Top of Input data
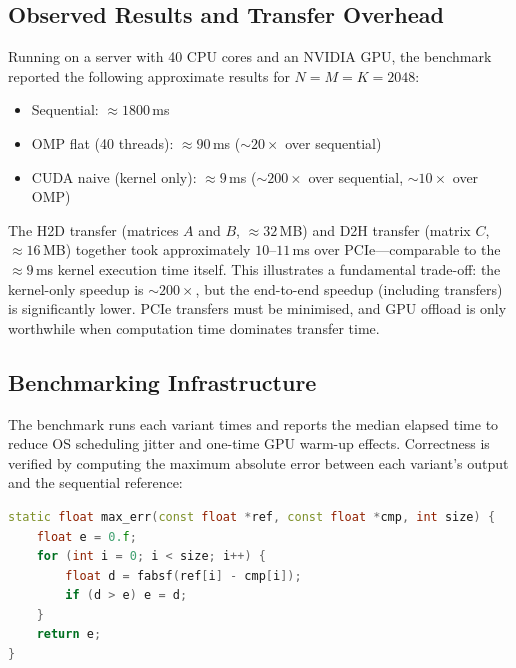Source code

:\subsection{Observed Results and Transfer Overhead}
\label{ssec:bench-results}

Running on a server with 40 CPU cores and an NVIDIA GPU, the benchmark
reported the following approximate results for $N = M = K = 2048$:

\begin{itemize}
  \item Sequential: ${\approx}1800$\,ms
  \item OMP flat (40 threads): ${\approx}90$\,ms \quad (${\sim}20\times$ over sequential)
  \item CUDA naive (kernel only): ${\approx}9$\,ms \quad (${\sim}200\times$ over sequential,
    ${\sim}10\times$ over OMP)
\end{itemize}

\begin{ppnote}
The H2D transfer (matrices $A$ and $B$, ${\approx}32$\,MB) and D2H transfer
(matrix $C$, ${\approx}16$\,MB) together took approximately $10$--$11$\,ms
over PCIe---comparable to the ${\approx}9$\,ms kernel execution time itself.
This illustrates a fundamental trade-off: the kernel-only speedup is
${\sim}200\times$, but the end-to-end speedup (including transfers) is
significantly lower. PCIe transfers must be minimised, and GPU offload is only
worthwhile when computation time dominates transfer time.
\end{ppnote}


\subsection{Benchmarking Infrastructure}
\label{ssec:code-bench}

The benchmark runs each variant  times and reports the
median elapsed time to reduce OS scheduling jitter and one-time GPU warm-up
effects. Correctness is verified by computing the maximum absolute error
between each variant's output and the sequential reference:

\begin{lstlisting}[language=C++]
static float max_err(const float *ref, const float *cmp, int size) {
    float e = 0.f;
    for (int i = 0; i < size; i++) {
        float d = fabsf(ref[i] - cmp[i]);
        if (d > e) e = d;
    }
    return e;
}
\end{lstlisting}

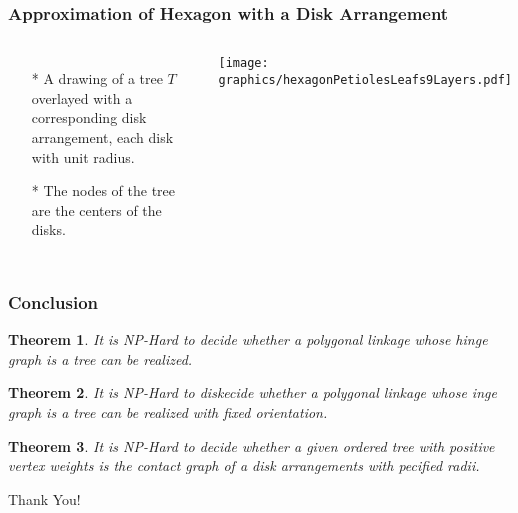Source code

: \documentclass{beamer}
\newtheorem{thm}{Theorem}
\begin{document}
\begin{frame} \frametitle{Approximation of Hexagon with a Disk Arrangement}
    \begin{columns}[c]
        \begin{itemize}
            \item[*] A drawing of a tree $T$ overlayed with a corresponding disk arrangement, each disk with unit radius.
            \item[*] The nodes of the tree are the centers of the disks.
        \end{itemize}
        \begin{minipage}{\linewidth}
            \begin{center}
            \texttt{[image: graphics/hexagonPetiolesLeafs9Layers.pdf]}\label{gfx:hexagonPetiolesLeafs9Layers.pdf}
            \end{center}
        \end{minipage}
    \end{columns}
\end{frame}
\begin{frame}\frametitle{Conclusion}
\begin{thm}
     It is NP-Hard to decide whether a polygonal linkage whose hinge graph is a \textit{tree} can be realized.
     \end{thm}
    \begin{thm}It is NP-Hard to diskecide whether a polygonal linkage whose inge graph is a \textit{tree} can be realized with fixed orientation.\end{thm}
    \begin{thm}It is NP-Hard to decide whether a given ordered tree with positive vertex weights is the contact graph of a disk arrangements with pecified radii.\end{thm}
\end{frame}

\begin{frame}
\begin{center}
Thank You!
\end{center}
\end{frame}
\end{document}
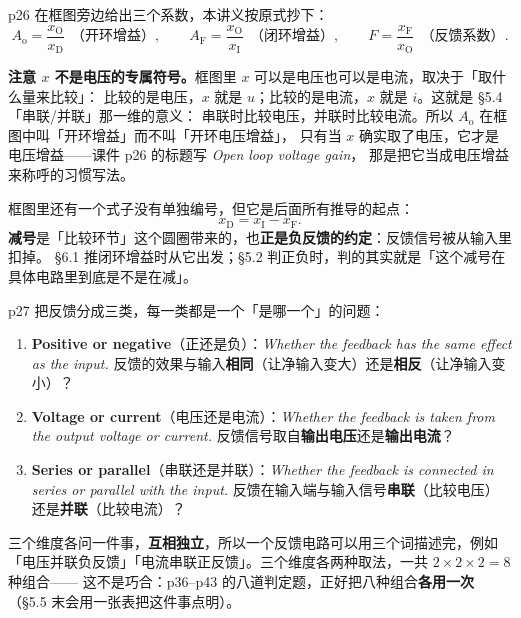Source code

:\documentclass[11pt]{ctexart}
\begin{document}
p26 在框图旁边给出三个系数，本讲义按原式抄下：
\[
A_{\mathrm{o}}=\frac{x_{\mathrm{O}}}{x_{\mathrm{D}}}\ \ \text{（开环增益）},\qquad
A_{\mathrm{F}}=\frac{x_{\mathrm{O}}}{x_{\mathrm{I}}}\ \ \text{（闭环增益）},\qquad
F=\frac{x_{\mathrm{F}}}{x_{\mathrm{O}}}\ \ \text{（反馈系数）}.
\]

\begin{wbx}
\textbf{注意 $x$ 不是电压的专属符号。}框图里 $x$ 可以是电压也可以是电流，取决于「取什么量来比较」：
比较的是电压，$x$ 就是 $u$；比较的是电流，$x$ 就是 $i$。这就是 §5.4「串联/并联」那一维的意义：
串联时比较电压，并联时比较电流。所以 $A_{\mathrm{o}}$ 在框图中叫「开环增益」而不叫「开环电压增益」，
只有当 $x$ 确实取了电压，它才是电压增益——课件 p26 的标题写 \textit{Open loop voltage gain}，
那是把它当成电压增益来称呼的习惯写法。
\end{wbx}

框图里还有一个式子没有单独编号，但它是后面所有推导的起点：
\[
x_{\mathrm{D}}=x_{\mathrm{I}}-x_{\mathrm{F}} .
\]
\textbf{减号}是「比较环节」这个圆圈带来的，也\textbf{正是负反馈的约定}：反馈信号被从输入里扣掉。
§6.1 推闭环增益时从它出发；§5.2 判正负时，判的其实就是「这个减号在具体电路里到底是不是在减」。



p27 把反馈分成三类，每一类都是一个「是哪一个」的问题：

\begin{enumerate}
\item \textbf{Positive or negative}（正还是负）：\textit{Whether the feedback has the same effect as the input.}
反馈的效果与输入\textbf{相同}（让净输入变大）还是\textbf{相反}（让净输入变小）？
\item \textbf{Voltage or current}（电压还是电流）：\textit{Whether the feedback is taken from the output
voltage or current.} 反馈信号取自\textbf{输出电压}还是\textbf{输出电流}？
\item \textbf{Series or parallel}（串联还是并联）：\textit{Whether the feedback is connected in series
or parallel with the input.} 反馈在输入端与输入信号\textbf{串联}（比较电压）还是\textbf{并联}（比较电流）？
\end{enumerate}

三个维度各问一件事，\textbf{互相独立}，所以一个反馈电路可以用三个词描述完，例如
「电压并联负反馈」「电流串联正反馈」。三个维度各两种取法，一共 $2\times2\times2=8$ 种组合——
这不是巧合：p36--p43 的八道判定题，正好把八种组合\textbf{各用一次}（§5.5 末会用一张表把这件事点明）。
\end{document}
Bottom of Input data
» **Instructions for the task**: Before handing back the copy, remove the pictures; otherwise print the data exactly.

» **Task result**:
Source code

:\subsection{Observed Results and Transfer Overhead}
\label{ssec:bench-results}

Running on a server with 40 CPU cores and an NVIDIA GPU, the benchmark
reported the following approximate results for $N = M = K = 2048$:

\begin{itemize}
  \item Sequential: ${\approx}1800$\,ms
  \item OMP flat (40 threads): ${\approx}90$\,ms \quad (${\sim}20\times$ over sequential)
  \item CUDA naive (kernel only): ${\approx}9$\,ms \quad (${\sim}200\times$ over sequential,
    ${\sim}10\times$ over OMP)
\end{itemize}

\begin{ppnote}
The H2D transfer (matrices $A$ and $B$, ${\approx}32$\,MB) and D2H transfer
(matrix $C$, ${\approx}16$\,MB) together took approximately $10$--$11$\,ms
over PCIe---comparable to the ${\approx}9$\,ms kernel execution time itself.
This illustrates a fundamental trade-off: the kernel-only speedup is
${\sim}200\times$, but the end-to-end speedup (including transfers) is
significantly lower. PCIe transfers must be minimised, and GPU offload is only
worthwhile when computation time dominates transfer time.
\end{ppnote}


\subsection{Benchmarking Infrastructure}
\label{ssec:code-bench}

The benchmark runs each variant  times and reports the
median elapsed time to reduce OS scheduling jitter and one-time GPU warm-up
effects. Correctness is verified by computing the maximum absolute error
between each variant's output and the sequential reference:

\begin{lstlisting}[language=C++]
static float max_err(const float *ref, const float *cmp, int size) {
    float e = 0.f;
    for (int i = 0; i < size; i++) {
        float d = fabsf(ref[i] - cmp[i]);
        if (d > e) e = d;
    }
    return e;
}
\end{lstlisting}

Source code

: \documentclass{beamer}
\newtheorem{thm}{Theorem}
\begin{document}
\begin{frame} \frametitle{Approximation of Hexagon with a Disk Arrangement}
    \begin{columns}[c]
        \begin{itemize}
            \item[*] A drawing of a tree $T$ overlayed with a corresponding disk arrangement, each disk with unit radius.
            \item[*] The nodes of the tree are the centers of the disks.
        \end{itemize}
        \begin{minipage}{\linewidth}
            \begin{center}
            \texttt{[image: graphics/hexagonPetiolesLeafs9Layers.pdf]}\label{gfx:hexagonPetiolesLeafs9Layers.pdf}
            \end{center}
        \end{minipage}
    \end{columns}
\end{frame}
\begin{frame}\frametitle{Conclusion}
\begin{thm}
     It is NP-Hard to decide whether a polygonal linkage whose hinge graph is a \textit{tree} can be realized.
     \end{thm}
    \begin{thm}It is NP-Hard to diskecide whether a polygonal linkage whose inge graph is a \textit{tree} can be realized with fixed orientation.\end{thm}
    \begin{thm}It is NP-Hard to decide whether a given ordered tree with positive vertex weights is the contact graph of a disk arrangements with pecified radii.\end{thm}
\end{frame}

\begin{frame}
\begin{center}
Thank You!
\end{center}
\end{frame}
\end{document}
Source code

:\documentclass[11pt]{ctexart}
\begin{document}
p26 在框图旁边给出三个系数，本讲义按原式抄下：
\[
A_{\mathrm{o}}=\frac{x_{\mathrm{O}}}{x_{\mathrm{D}}}\ \ \text{（开环增益）},\qquad
A_{\mathrm{F}}=\frac{x_{\mathrm{O}}}{x_{\mathrm{I}}}\ \ \text{（闭环增益）},\qquad
F=\frac{x_{\mathrm{F}}}{x_{\mathrm{O}}}\ \ \text{（反馈系数）}.
\]

\begin{wbx}
\textbf{注意 $x$ 不是电压的专属符号。}框图里 $x$ 可以是电压也可以是电流，取决于「取什么量来比较」：
比较的是电压，$x$ 就是 $u$；比较的是电流，$x$ 就是 $i$。这就是 §5.4「串联/并联」那一维的意义：
串联时比较电压，并联时比较电流。所以 $A_{\mathrm{o}}$ 在框图中叫「开环增益」而不叫「开环电压增益」，
只有当 $x$ 确实取了电压，它才是电压增益——课件 p26 的标题写 \textit{Open loop voltage gain}，
那是把它当成电压增益来称呼的习惯写法。
\end{wbx}

框图里还有一个式子没有单独编号，但它是后面所有推导的起点：
\[
x_{\mathrm{D}}=x_{\mathrm{I}}-x_{\mathrm{F}} .
\]
\textbf{减号}是「比较环节」这个圆圈带来的，也\textbf{正是负反馈的约定}：反馈信号被从输入里扣掉。
§6.1 推闭环增益时从它出发；§5.2 判正负时，判的其实就是「这个减号在具体电路里到底是不是在减」。



p27 把反馈分成三类，每一类都是一个「是哪一个」的问题：

\begin{enumerate}
\item \textbf{Positive or negative}（正还是负）：\textit{Whether the feedback has the same effect as the input.}
反馈的效果与输入\textbf{相同}（让净输入变大）还是\textbf{相反}（让净输入变小）？
\item \textbf{Voltage or current}（电压还是电流）：\textit{Whether the feedback is taken from the output
voltage or current.} 反馈信号取自\textbf{输出电压}还是\textbf{输出电流}？
\item \textbf{Series or parallel}（串联还是并联）：\textit{Whether the feedback is connected in series
or parallel with the input.} 反馈在输入端与输入信号\textbf{串联}（比较电压）还是\textbf{并联}（比较电流）？
\end{enumerate}

三个维度各问一件事，\textbf{互相独立}，所以一个反馈电路可以用三个词描述完，例如
「电压并联负反馈」「电流串联正反馈」。三个维度各两种取法，一共 $2\times2\times2=8$ 种组合——
这不是巧合：p36--p43 的八道判定题，正好把八种组合\textbf{各用一次}（§5.5 末会用一张表把这件事点明）。
\end{document}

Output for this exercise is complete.